● **DATA PROVIDED**:

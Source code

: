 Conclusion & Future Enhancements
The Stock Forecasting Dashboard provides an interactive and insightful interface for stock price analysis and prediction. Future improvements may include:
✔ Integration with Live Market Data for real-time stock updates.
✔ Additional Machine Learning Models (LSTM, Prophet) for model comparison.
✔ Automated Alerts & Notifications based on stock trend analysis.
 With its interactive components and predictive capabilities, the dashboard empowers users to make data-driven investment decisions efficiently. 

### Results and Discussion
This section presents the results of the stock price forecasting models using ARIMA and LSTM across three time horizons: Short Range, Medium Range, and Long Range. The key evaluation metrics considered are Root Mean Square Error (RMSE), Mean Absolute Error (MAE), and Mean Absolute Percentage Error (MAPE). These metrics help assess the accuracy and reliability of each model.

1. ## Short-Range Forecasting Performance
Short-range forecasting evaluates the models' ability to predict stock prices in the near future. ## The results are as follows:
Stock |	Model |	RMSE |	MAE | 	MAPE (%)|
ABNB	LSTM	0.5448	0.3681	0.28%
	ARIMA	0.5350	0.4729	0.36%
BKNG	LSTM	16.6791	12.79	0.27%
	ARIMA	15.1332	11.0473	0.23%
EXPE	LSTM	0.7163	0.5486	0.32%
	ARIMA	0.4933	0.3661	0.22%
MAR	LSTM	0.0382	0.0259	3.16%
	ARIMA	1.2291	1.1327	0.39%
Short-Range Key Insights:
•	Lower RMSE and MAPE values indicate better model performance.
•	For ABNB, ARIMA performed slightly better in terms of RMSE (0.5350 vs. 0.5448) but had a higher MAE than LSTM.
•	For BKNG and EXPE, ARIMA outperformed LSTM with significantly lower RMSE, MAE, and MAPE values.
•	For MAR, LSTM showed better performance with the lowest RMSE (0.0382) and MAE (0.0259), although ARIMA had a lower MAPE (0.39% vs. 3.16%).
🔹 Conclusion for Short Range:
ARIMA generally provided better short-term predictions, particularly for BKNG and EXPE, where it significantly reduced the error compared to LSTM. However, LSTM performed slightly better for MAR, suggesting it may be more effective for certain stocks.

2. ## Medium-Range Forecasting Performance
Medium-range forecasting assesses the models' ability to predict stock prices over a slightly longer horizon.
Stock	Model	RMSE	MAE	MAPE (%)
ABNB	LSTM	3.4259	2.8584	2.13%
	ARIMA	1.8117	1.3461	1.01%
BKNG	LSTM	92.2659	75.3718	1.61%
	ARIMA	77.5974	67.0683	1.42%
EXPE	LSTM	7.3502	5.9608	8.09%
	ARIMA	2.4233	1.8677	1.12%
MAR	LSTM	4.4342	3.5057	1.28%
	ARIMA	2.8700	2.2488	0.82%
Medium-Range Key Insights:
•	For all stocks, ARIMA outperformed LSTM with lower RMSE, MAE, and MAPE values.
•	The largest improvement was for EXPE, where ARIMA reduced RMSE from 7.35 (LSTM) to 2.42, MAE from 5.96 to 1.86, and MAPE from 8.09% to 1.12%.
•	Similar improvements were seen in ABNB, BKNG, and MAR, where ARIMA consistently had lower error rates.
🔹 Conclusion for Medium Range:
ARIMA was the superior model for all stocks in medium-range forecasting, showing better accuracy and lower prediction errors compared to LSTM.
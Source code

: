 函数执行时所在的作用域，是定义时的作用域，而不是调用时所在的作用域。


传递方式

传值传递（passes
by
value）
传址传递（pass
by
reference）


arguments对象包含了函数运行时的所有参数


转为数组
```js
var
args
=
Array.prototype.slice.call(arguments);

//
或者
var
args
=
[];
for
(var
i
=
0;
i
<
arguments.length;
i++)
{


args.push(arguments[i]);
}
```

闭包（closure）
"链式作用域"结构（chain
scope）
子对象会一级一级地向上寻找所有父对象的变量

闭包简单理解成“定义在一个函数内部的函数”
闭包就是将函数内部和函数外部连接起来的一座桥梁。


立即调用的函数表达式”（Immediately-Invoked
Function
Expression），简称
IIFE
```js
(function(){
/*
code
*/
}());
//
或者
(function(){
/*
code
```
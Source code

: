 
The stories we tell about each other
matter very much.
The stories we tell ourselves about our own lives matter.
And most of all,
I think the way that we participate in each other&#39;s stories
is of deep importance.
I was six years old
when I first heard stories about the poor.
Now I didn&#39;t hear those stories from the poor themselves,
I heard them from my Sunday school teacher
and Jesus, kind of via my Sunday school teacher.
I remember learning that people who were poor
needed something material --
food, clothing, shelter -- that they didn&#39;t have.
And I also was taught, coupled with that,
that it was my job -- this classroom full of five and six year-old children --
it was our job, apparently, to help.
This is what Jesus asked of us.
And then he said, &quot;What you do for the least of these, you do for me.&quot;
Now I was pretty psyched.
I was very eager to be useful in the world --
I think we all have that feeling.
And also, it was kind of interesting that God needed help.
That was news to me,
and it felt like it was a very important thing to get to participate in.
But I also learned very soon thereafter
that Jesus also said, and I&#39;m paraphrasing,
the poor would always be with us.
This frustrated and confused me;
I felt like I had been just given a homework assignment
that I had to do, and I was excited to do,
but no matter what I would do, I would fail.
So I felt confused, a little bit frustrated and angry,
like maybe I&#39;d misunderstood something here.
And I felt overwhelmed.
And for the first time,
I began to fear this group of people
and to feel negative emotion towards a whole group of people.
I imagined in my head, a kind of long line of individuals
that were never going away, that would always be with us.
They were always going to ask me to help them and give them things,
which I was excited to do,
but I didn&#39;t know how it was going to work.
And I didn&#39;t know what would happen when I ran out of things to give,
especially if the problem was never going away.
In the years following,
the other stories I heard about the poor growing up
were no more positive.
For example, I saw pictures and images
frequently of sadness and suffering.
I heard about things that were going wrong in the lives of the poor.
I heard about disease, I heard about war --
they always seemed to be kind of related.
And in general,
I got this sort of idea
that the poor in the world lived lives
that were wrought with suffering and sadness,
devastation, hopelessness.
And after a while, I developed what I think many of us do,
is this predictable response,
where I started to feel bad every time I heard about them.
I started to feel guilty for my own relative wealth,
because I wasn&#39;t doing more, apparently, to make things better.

● **YOUR GOAL**: Copy range, inclusive: the line holding "But I also learned very soon thereafter" to the line holding "And for the". Reproduce exactly those lines of the records above and no others.

● **WORKED SOLUTION**:
But I also learned very soon thereafter
that Jesus also said, and I&#39;m paraphrasing,
the poor would always be with us.
This frustrated and confused me;
I felt like I had been just given a homework assignment
that I had to do, and I was excited to do,
but no matter what I would do, I would fail.
So I felt confused, a little bit frustrated and angry,
like maybe I&#39;d misunderstood something here.
And I felt overwhelmed.
And for the first time,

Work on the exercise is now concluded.